Epigenetic dysregulation of articular cartilage during progression of hip femoroacetabular impingement disease

Abstract

AbstractFemoroacetabular impingement (FAI) is an important trigger of hip osteoarthritis (OA). Epigenetic changes in DNA methyltransferase 3B (DNMT3B) attenuate catabolic gene expression in cartilage hemostasis. This study aimed to examine the articular chondrocyte catabolic state and DNMT3B and 4‐aminobutyrate aminotransferase promoter (ABAT) expression during OA progression in FAI. Cartilage samples were collected from the impingement zone of 12 patients with cam FAI (early‐FAI) and 12 patients with advanced OA secondary to cam FAI (late‐FAI‐OA). Five healthy samples were procured from cadavers (ND: nondiseased). Explants were cultured under unstimulated conditions, catabolic stimulus (IL1β), or anabolic stimulus (TGFβ). Histology was performed with safranin‐O/fast‐green staining.
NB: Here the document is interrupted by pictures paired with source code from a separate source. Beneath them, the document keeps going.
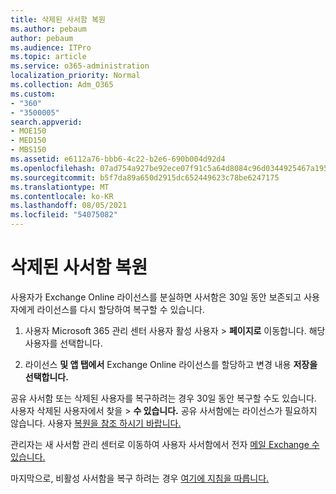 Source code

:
 ```yaml
---
title: 삭제된 사서함 복원
ms.author: pebaum
author: pebaum
ms.audience: ITPro
ms.topic: article
ms.service: o365-administration
localization_priority: Normal
ms.collection: Adm_O365
ms.custom:
- "360"
- "3500005"
search.appverid:
- MOE150
- MED150
- MBS150
ms.assetid: e6112a76-bbb6-4c22-b2e6-690b004d92d4
ms.openlocfilehash: 07ad754a927be92ece07f91c5a64d8084c96d0344925467a195033bdd3f445ac
ms.sourcegitcommit: b5f7da89a650d2915dc652449623c78be6247175
ms.translationtype: MT
ms.contentlocale: ko-KR
ms.lasthandoff: 08/05/2021
ms.locfileid: "54075082"
---
```

# <a name="restore-a-deleted-mailbox"></a>삭제된 사서함 복원

사용자가 Exchange Online 라이선스를 분실하면 사서함은 30일 동안 보존되고 사용자에게 라이선스를 다시 할당하여 복구할 수 있습니다.
  
1. 사용자 Microsoft 365 관리 센터 사용자 활성 사용자  \> **페이지로** 이동합니다. 해당 사용자를 선택합니다.

2. 라이선스 **및 앱 탭에서** Exchange Online 라이선스를 할당하고 변경 내용 **저장을 선택합니다.**

공유 사서함 또는 삭제된 사용자를 복구하려는 경우 30일 동안 복구할 수도 있습니다. 사용자 삭제된  사용자에서 찾을 \> **수 있습니다.** 공유 사서함에는 라이선스가 필요하지 않습니다. 사용자 [복원을 참조 하시기 바랍니다.](https://docs.microsoft.com/microsoft-365/admin/add-users/restore-user)

관리자는 새 사서함 관리 센터로 이동하여 사용자 사서함에서 전자 [메일 Exchange 수 있습니다.](https://techcommunity.microsoft.com/t5/exchange-team-blog/a-new-recoverableitems-experience-comes-to-exchange-online/ba-p/1505353)

마지막으로, 비활성 사서함을 복구 하려는 경우 [여기에 지침을 따릅니다.](https://docs.microsoft.com/microsoft-365/compliance/recover-an-inactive-mailbox)
  
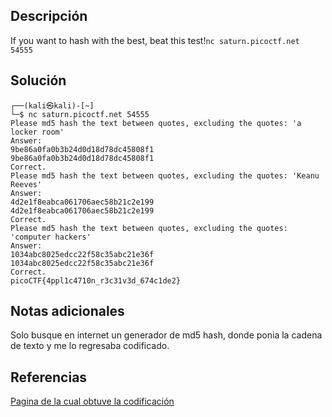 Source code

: ## Descripción
If you want to hash with the best, beat this test!`nc saturn.picoctf.net 54555`

## Solución
```bash()                                                            
┌──(kali㉿kali)-[~]
└─$ nc saturn.picoctf.net 54555
Please md5 hash the text between quotes, excluding the quotes: 'a locker room'
Answer: 
9be86a0fa0b3b24d0d18d78dc45808f1
9be86a0fa0b3b24d0d18d78dc45808f1
Correct.
Please md5 hash the text between quotes, excluding the quotes: 'Keanu Reeves'
Answer: 
4d2e1f8eabca061706aec58b21c2e199
4d2e1f8eabca061706aec58b21c2e199
Correct.
Please md5 hash the text between quotes, excluding the quotes: 'computer hackers'
Answer: 
1034abc8025edcc22f58c35abc21e36f
1034abc8025edcc22f58c35abc21e36f
Correct.
picoCTF{4ppl1c4710n_r3c31v3d_674c1de2}
```

## Notas adicionales
Solo busque en internet un generador de md5 hash, donde ponia la cadena de texto y me lo regresaba codificado.

## Referencias 
[Pagina de la cual obtuve la codificación](https://www.md5hashgenerator.com/) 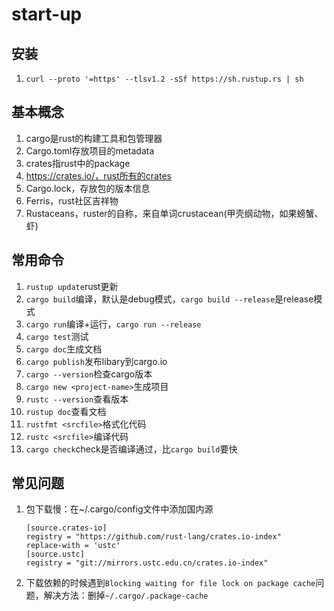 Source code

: # start-up

## 安装

1. `curl --proto '=https' --tlsv1.2 -sSf https://sh.rustup.rs | sh`


## 基本概念

1. cargo是rust的构建工具和包管理器
2. Cargo.toml存放项目的metadata
3. crates指rust中的package
4. https://crates.io/，rust所有的crates
5. Cargo.lock，存放包的版本信息
6. Ferris，rust社区吉祥物
7. Rustaceans，ruster的自称，来自单词crustacean(甲壳纲动物，如果螃蟹、虾)

## 常用命令

1. `rustup update`rust更新
2. `cargo build`编译，默认是debug模式，`cargo build --release`是release模式
3. `cargo run`编译+运行，`cargo run --release`
4. `cargo test`测试
5. `cargo doc`生成文档
6. `cargo publish`发布libary到cargo.io
7. `cargo --version`检查cargo版本
8. `cargo new <project-name>`生成<project-name>项目
9. `rustc --version`查看版本
10. `rustup doc`查看文档
11. `rustfmt <srcfile>`格式化代码
12. `rustc <srcfile>`编译代码
13. `cargo check`check是否编译通过，比`cargo build`要快
   
## 常见问题

1. 包下载慢：在~/.cargo/config文件中添加国内源
    ```
    [source.crates-io]
    registry = "https://github.com/rust-lang/crates.io-index"
    replace-with = 'ustc'
    [source.ustc]
    registry = "git://mirrors.ustc.edu.cn/crates.io-index"
    ```
2. 下载依赖的时候遇到`Blocking waiting for file lock on package cache`问题，解决方法：删掉`~/.cargo/.package-cache`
Gene expression was analyzed via qPCR for GAPDH, DNMT3B, ABAT, MMP‐13, COL10A1. Methylation specific PCR assessed methylation status at the ABAT promoter. Cartilage samples in early‐FAI and late‐FAI‐OA showed a histological OA phenotype and increased catabolic marker expression (MMP13/COL10A1, ND vs. early‐FAI, p = 0.004/p < 0.001, ND vs. late‐FAI‐OA, p < 0.001/p < 0.001). RT‐PCR confirmed DNMT3B underexpression (ND vs. early‐FAI, p < 0.001, early‐FAI vs. late‐FAI‐OA, p = 0.016) and ABAT overexpression (ND vs. early‐FAI, p < 0.001, early vs. late‐FAI‐OA, p = 0.035) with advanced disease. End‐stage disease showed ABAT promoter hypomethylation. IL1β stimulus accentuated ABAT promoter hypomethylation and led to further ABAT and catabolic marker overexpression in early‐FAI and late‐FAI‐OA while TGFβ normalized these alterations in gene expression. Catabolic and epigenetic molecule expression suggested less catabolism in early‐stage disease. Sustained inflammation induced ABAT promoter hypo‐methylation causing a catabolic phenotype. Suppression of ABAT by methylation control could be a new target for therapeutic intervention to prevent OA progression in hip FAI.